─── Provided records ───

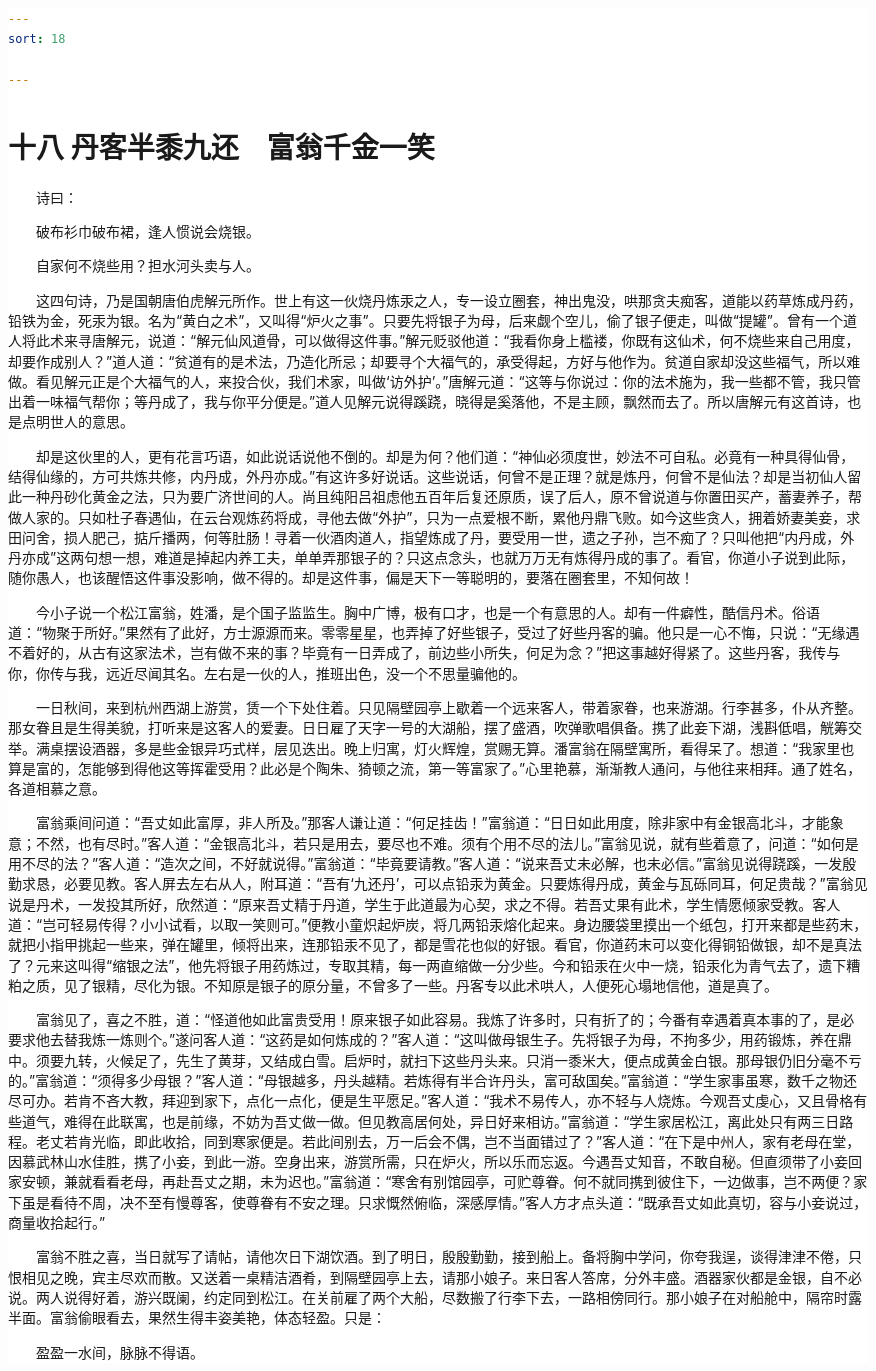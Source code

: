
 ```yaml
---
sort: 18

---
```


# 十八 丹客半黍九还　富翁千金一笑

　　诗曰：

　　破布衫巾破布裙，逢人惯说会烧银。

　　自家何不烧些用？担水河头卖与人。

　　这四句诗，乃是国朝唐伯虎解元所作。世上有这一伙烧丹炼汞之人，专一设立圈套，神出鬼没，哄那贪夫痴客，道能以药草炼成丹药，铅铁为金，死汞为银。名为“黄白之术”，又叫得“炉火之事”。只要先将银子为母，后来觑个空儿，偷了银子便走，叫做“提罐”。曾有一个道人将此术来寻唐解元，说道：“解元仙风道骨，可以做得这件事。”解元贬驳他道：“我看你身上槛褛，你既有这仙术，何不烧些来自己用度，却要作成别人？”道人道：“贫道有的是术法，乃造化所忌；却要寻个大福气的，承受得起，方好与他作为。贫道自家却没这些福气，所以难做。看见解元正是个大福气的人，来投合伙，我们术家，叫做‘访外护’。”唐解元道：“这等与你说过：你的法术施为，我一些都不管，我只管出着一味福气帮你；等丹成了，我与你平分便是。”道人见解元说得蹊跷，晓得是奚落他，不是主顾，飘然而去了。所以唐解元有这首诗，也是点明世人的意思。

　　却是这伙里的人，更有花言巧语，如此说话说他不倒的。却是为何？他们道：“神仙必须度世，妙法不可自私。必竟有一种具得仙骨，结得仙缘的，方可共炼共修，内丹成，外丹亦成。”有这许多好说话。这些说话，何曾不是正理？就是炼丹，何曾不是仙法？却是当初仙人留此一种丹砂化黄金之法，只为要广济世间的人。尚且纯阳吕祖虑他五百年后复还原质，误了后人，原不曾说道与你置田买产，蓄妻养子，帮做人家的。只如杜子春遇仙，在云台观炼药将成，寻他去做“外护”，只为一点爱根不断，累他丹鼎飞败。如今这些贪人，拥着娇妻美妾，求田问舍，损人肥己，掂斤播两，何等肚肠！寻着一伙酒肉道人，指望炼成了丹，要受用一世，遗之子孙，岂不痴了？只叫他把“内丹成，外丹亦成”这两句想一想，难道是掉起内养工夫，单单弄那银子的？只这点念头，也就万万无有炼得丹成的事了。看官，你道小子说到此际，随你愚人，也该醒悟这件事没影响，做不得的。却是这件事，偏是天下一等聪明的，要落在圈套里，不知何故！

　　今小子说一个松江富翁，姓潘，是个国子监监生。胸中广博，极有口才，也是一个有意思的人。却有一件癖性，酷信丹术。俗语道：“物聚于所好。”果然有了此好，方士源源而来。零零星星，也弄掉了好些银子，受过了好些丹客的骗。他只是一心不悔，只说：“无缘遇不着好的，从古有这家法术，岂有做不来的事？毕竟有一日弄成了，前边些小所失，何足为念？”把这事越好得紧了。这些丹客，我传与你，你传与我，远近尽闻其名。左右是一伙的人，推班出色，没一个不思量骗他的。

　　一日秋间，来到杭州西湖上游赏，赁一个下处住着。只见隔壁园亭上歇着一个远来客人，带着家眷，也来游湖。行李甚多，仆从齐整。那女眷且是生得美貌，打听来是这客人的爱妻。日日雇了天字一号的大湖船，摆了盛酒，吹弹歌唱俱备。携了此妾下湖，浅斟低唱，觥筹交举。满桌摆设酒器，多是些金银异巧式样，层见迭出。晚上归寓，灯火辉煌，赏赐无算。潘富翁在隔壁寓所，看得呆了。想道：“我家里也算是富的，怎能够到得他这等挥霍受用？此必是个陶朱、猗顿之流，第一等富家了。”心里艳慕，渐渐教人通问，与他往来相拜。通了姓名，各道相慕之意。

　　富翁乘间问道：“吾丈如此富厚，非人所及。”那客人谦让道：“何足挂齿！”富翁道：“日日如此用度，除非家中有金银高北斗，才能象意；不然，也有尽时。”客人道：“金银高北斗，若只是用去，要尽也不难。须有个用不尽的法儿。”富翁见说，就有些着意了，问道：“如何是用不尽的法？”客人道：“造次之间，不好就说得。”富翁道：“毕竟要请教。”客人道：“说来吾丈未必解，也未必信。”富翁见说得跷蹊，一发殷勤求恳，必要见教。客人屏去左右从人，附耳道：“吾有‘九还丹’，可以点铅汞为黄金。只要炼得丹成，黄金与瓦砾同耳，何足贵哉？”富翁见说是丹术，一发投其所好，欣然道：“原来吾丈精于丹道，学生于此道最为心契，求之不得。若吾丈果有此术，学生情愿倾家受教。客人道：“岂可轻易传得？小小试看，以取一笑则可。”便教小童炽起炉炭，将几两铅汞熔化起来。身边腰袋里摸出一个纸包，打开来都是些药末，就把小指甲挑起一些来，弹在罐里，倾将出来，连那铅汞不见了，都是雪花也似的好银。看官，你道药末可以变化得铜铅做银，却不是真法了？元来这叫得“缩银之法”，他先将银子用药炼过，专取其精，每一两直缩做一分少些。今和铅汞在火中一烧，铅汞化为青气去了，遗下糟粕之质，见了银精，尽化为银。不知原是银子的原分量，不曾多了一些。丹客专以此术哄人，人便死心塌地信他，道是真了。

　　富翁见了，喜之不胜，道：“怪道他如此富贵受用！原来银子如此容易。我炼了许多时，只有折了的；今番有幸遇着真本事的了，是必要求他去替我炼一炼则个。”遂问客人道：“这药是如何炼成的？”客人道：“这叫做母银生子。先将银子为母，不拘多少，用药锻炼，养在鼎中。须要九转，火候足了，先生了黄芽，又结成白雪。启炉时，就扫下这些丹头来。只消一黍米大，便点成黄金白银。那母银仍旧分毫不亏的。”富翁道：“须得多少母银？”客人道：“母银越多，丹头越精。若炼得有半合许丹头，富可敌国矣。”富翁道：“学生家事虽寒，数千之物还尽可办。若肯不吝大教，拜迎到家下，点化一点化，便是生平愿足。”客人道：“我术不易传人，亦不轻与人烧炼。今观吾丈虔心，又且骨格有些道气，难得在此联寓，也是前缘，不妨为吾丈做一做。但见教高居何处，异日好来相访。”富翁道：“学生家居松江，离此处只有两三日路程。老丈若肯光临，即此收拾，同到寒家便是。若此间别去，万一后会不偶，岂不当面错过了？”客人道：“在下是中州人，家有老母在堂，因慕武林山水佳胜，携了小妾，到此一游。空身出来，游赏所需，只在炉火，所以乐而忘返。今遇吾丈知音，不敢自秘。但直须带了小妾回家安顿，兼就看看老母，再赴吾丈之期，未为迟也。”富翁道：“寒舍有别馆园亭，可贮尊眷。何不就同携到彼住下，一边做事，岂不两便？家下虽是看待不周，决不至有慢尊客，使尊眷有不安之理。只求慨然俯临，深感厚情。”客人方才点头道：“既承吾丈如此真切，容与小妾说过，商量收拾起行。”

　　富翁不胜之喜，当日就写了请帖，请他次日下湖饮酒。到了明日，殷殷勤勤，接到船上。备将胸中学问，你夸我逞，谈得津津不倦，只恨相见之晚，宾主尽欢而散。又送着一桌精洁酒肴，到隔壁园亭上去，请那小娘子。来日客人答席，分外丰盛。酒器家伙都是金银，自不必说。两人说得好着，游兴既阑，约定同到松江。在关前雇了两个大船，尽数搬了行李下去，一路相傍同行。那小娘子在对船舱中，隔帘时露半面。富翁偷眼看去，果然生得丰姿美艳，体态轻盈。只是：

　　盈盈一水间，脉脉不得语。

───

Assignment: Could the material above be given again in full and exactly, with its pictures left out?

Response box:
Source code

:
 ```yaml
---
sort: 18

---
```


# 十八 丹客半黍九还　富翁千金一笑

　　诗曰：

　　破布衫巾破布裙，逢人惯说会烧银。

　　自家何不烧些用？担水河头卖与人。

　　这四句诗，乃是国朝唐伯虎解元所作。世上有这一伙烧丹炼汞之人，专一设立圈套，神出鬼没，哄那贪夫痴客，道能以药草炼成丹药，铅铁为金，死汞为银。名为“黄白之术”，又叫得“炉火之事”。只要先将银子为母，后来觑个空儿，偷了银子便走，叫做“提罐”。曾有一个道人将此术来寻唐解元，说道：“解元仙风道骨，可以做得这件事。”解元贬驳他道：“我看你身上槛褛，你既有这仙术，何不烧些来自己用度，却要作成别人？”道人道：“贫道有的是术法，乃造化所忌；却要寻个大福气的，承受得起，方好与他作为。贫道自家却没这些福气，所以难做。看见解元正是个大福气的人，来投合伙，我们术家，叫做‘访外护’。”唐解元道：“这等与你说过：你的法术施为，我一些都不管，我只管出着一味福气帮你；等丹成了，我与你平分便是。”道人见解元说得蹊跷，晓得是奚落他，不是主顾，飘然而去了。所以唐解元有这首诗，也是点明世人的意思。

　　却是这伙里的人，更有花言巧语，如此说话说他不倒的。却是为何？他们道：“神仙必须度世，妙法不可自私。必竟有一种具得仙骨，结得仙缘的，方可共炼共修，内丹成，外丹亦成。”有这许多好说话。这些说话，何曾不是正理？就是炼丹，何曾不是仙法？却是当初仙人留此一种丹砂化黄金之法，只为要广济世间的人。尚且纯阳吕祖虑他五百年后复还原质，误了后人，原不曾说道与你置田买产，蓄妻养子，帮做人家的。只如杜子春遇仙，在云台观炼药将成，寻他去做“外护”，只为一点爱根不断，累他丹鼎飞败。如今这些贪人，拥着娇妻美妾，求田问舍，损人肥己，掂斤播两，何等肚肠！寻着一伙酒肉道人，指望炼成了丹，要受用一世，遗之子孙，岂不痴了？只叫他把“内丹成，外丹亦成”这两句想一想，难道是掉起内养工夫，单单弄那银子的？只这点念头，也就万万无有炼得丹成的事了。看官，你道小子说到此际，随你愚人，也该醒悟这件事没影响，做不得的。却是这件事，偏是天下一等聪明的，要落在圈套里，不知何故！

　　今小子说一个松江富翁，姓潘，是个国子监监生。胸中广博，极有口才，也是一个有意思的人。却有一件癖性，酷信丹术。俗语道：“物聚于所好。”果然有了此好，方士源源而来。零零星星，也弄掉了好些银子，受过了好些丹客的骗。他只是一心不悔，只说：“无缘遇不着好的，从古有这家法术，岂有做不来的事？毕竟有一日弄成了，前边些小所失，何足为念？”把这事越好得紧了。这些丹客，我传与你，你传与我，远近尽闻其名。左右是一伙的人，推班出色，没一个不思量骗他的。

　　一日秋间，来到杭州西湖上游赏，赁一个下处住着。只见隔壁园亭上歇着一个远来客人，带着家眷，也来游湖。行李甚多，仆从齐整。那女眷且是生得美貌，打听来是这客人的爱妻。日日雇了天字一号的大湖船，摆了盛酒，吹弹歌唱俱备。携了此妾下湖，浅斟低唱，觥筹交举。满桌摆设酒器，多是些金银异巧式样，层见迭出。晚上归寓，灯火辉煌，赏赐无算。潘富翁在隔壁寓所，看得呆了。想道：“我家里也算是富的，怎能够到得他这等挥霍受用？此必是个陶朱、猗顿之流，第一等富家了。”心里艳慕，渐渐教人通问，与他往来相拜。通了姓名，各道相慕之意。

　　富翁乘间问道：“吾丈如此富厚，非人所及。”那客人谦让道：“何足挂齿！”富翁道：“日日如此用度，除非家中有金银高北斗，才能象意；不然，也有尽时。”客人道：“金银高北斗，若只是用去，要尽也不难。须有个用不尽的法儿。”富翁见说，就有些着意了，问道：“如何是用不尽的法？”客人道：“造次之间，不好就说得。”富翁道：“毕竟要请教。”客人道：“说来吾丈未必解，也未必信。”富翁见说得跷蹊，一发殷勤求恳，必要见教。客人屏去左右从人，附耳道：“吾有‘九还丹’，可以点铅汞为黄金。只要炼得丹成，黄金与瓦砾同耳，何足贵哉？”富翁见说是丹术，一发投其所好，欣然道：“原来吾丈精于丹道，学生于此道最为心契，求之不得。若吾丈果有此术，学生情愿倾家受教。客人道：“岂可轻易传得？小小试看，以取一笑则可。”便教小童炽起炉炭，将几两铅汞熔化起来。身边腰袋里摸出一个纸包，打开来都是些药末，就把小指甲挑起一些来，弹在罐里，倾将出来，连那铅汞不见了，都是雪花也似的好银。看官，你道药末可以变化得铜铅做银，却不是真法了？元来这叫得“缩银之法”，他先将银子用药炼过，专取其精，每一两直缩做一分少些。今和铅汞在火中一烧，铅汞化为青气去了，遗下糟粕之质，见了银精，尽化为银。不知原是银子的原分量，不曾多了一些。丹客专以此术哄人，人便死心塌地信他，道是真了。

　　富翁见了，喜之不胜，道：“怪道他如此富贵受用！原来银子如此容易。我炼了许多时，只有折了的；今番有幸遇着真本事的了，是必要求他去替我炼一炼则个。”遂问客人道：“这药是如何炼成的？”客人道：“这叫做母银生子。先将银子为母，不拘多少，用药锻炼，养在鼎中。须要九转，火候足了，先生了黄芽，又结成白雪。启炉时，就扫下这些丹头来。只消一黍米大，便点成黄金白银。那母银仍旧分毫不亏的。”富翁道：“须得多少母银？”客人道：“母银越多，丹头越精。若炼得有半合许丹头，富可敌国矣。”富翁道：“学生家事虽寒，数千之物还尽可办。若肯不吝大教，拜迎到家下，点化一点化，便是生平愿足。”客人道：“我术不易传人，亦不轻与人烧炼。今观吾丈虔心，又且骨格有些道气，难得在此联寓，也是前缘，不妨为吾丈做一做。但见教高居何处，异日好来相访。”富翁道：“学生家居松江，离此处只有两三日路程。老丈若肯光临，即此收拾，同到寒家便是。若此间别去，万一后会不偶，岂不当面错过了？”客人道：“在下是中州人，家有老母在堂，因慕武林山水佳胜，携了小妾，到此一游。空身出来，游赏所需，只在炉火，所以乐而忘返。今遇吾丈知音，不敢自秘。但直须带了小妾回家安顿，兼就看看老母，再赴吾丈之期，未为迟也。”富翁道：“寒舍有别馆园亭，可贮尊眷。何不就同携到彼住下，一边做事，岂不两便？家下虽是看待不周，决不至有慢尊客，使尊眷有不安之理。只求慨然俯临，深感厚情。”客人方才点头道：“既承吾丈如此真切，容与小妾说过，商量收拾起行。”

　　富翁不胜之喜，当日就写了请帖，请他次日下湖饮酒。到了明日，殷殷勤勤，接到船上。备将胸中学问，你夸我逞，谈得津津不倦，只恨相见之晚，宾主尽欢而散。又送着一桌精洁酒肴，到隔壁园亭上去，请那小娘子。来日客人答席，分外丰盛。酒器家伙都是金银，自不必说。两人说得好着，游兴既阑，约定同到松江。在关前雇了两个大船，尽数搬了行李下去，一路相傍同行。那小娘子在对船舱中，隔帘时露半面。富翁偷眼看去，果然生得丰姿美艳，体态轻盈。只是：

　　盈盈一水间，脉脉不得语。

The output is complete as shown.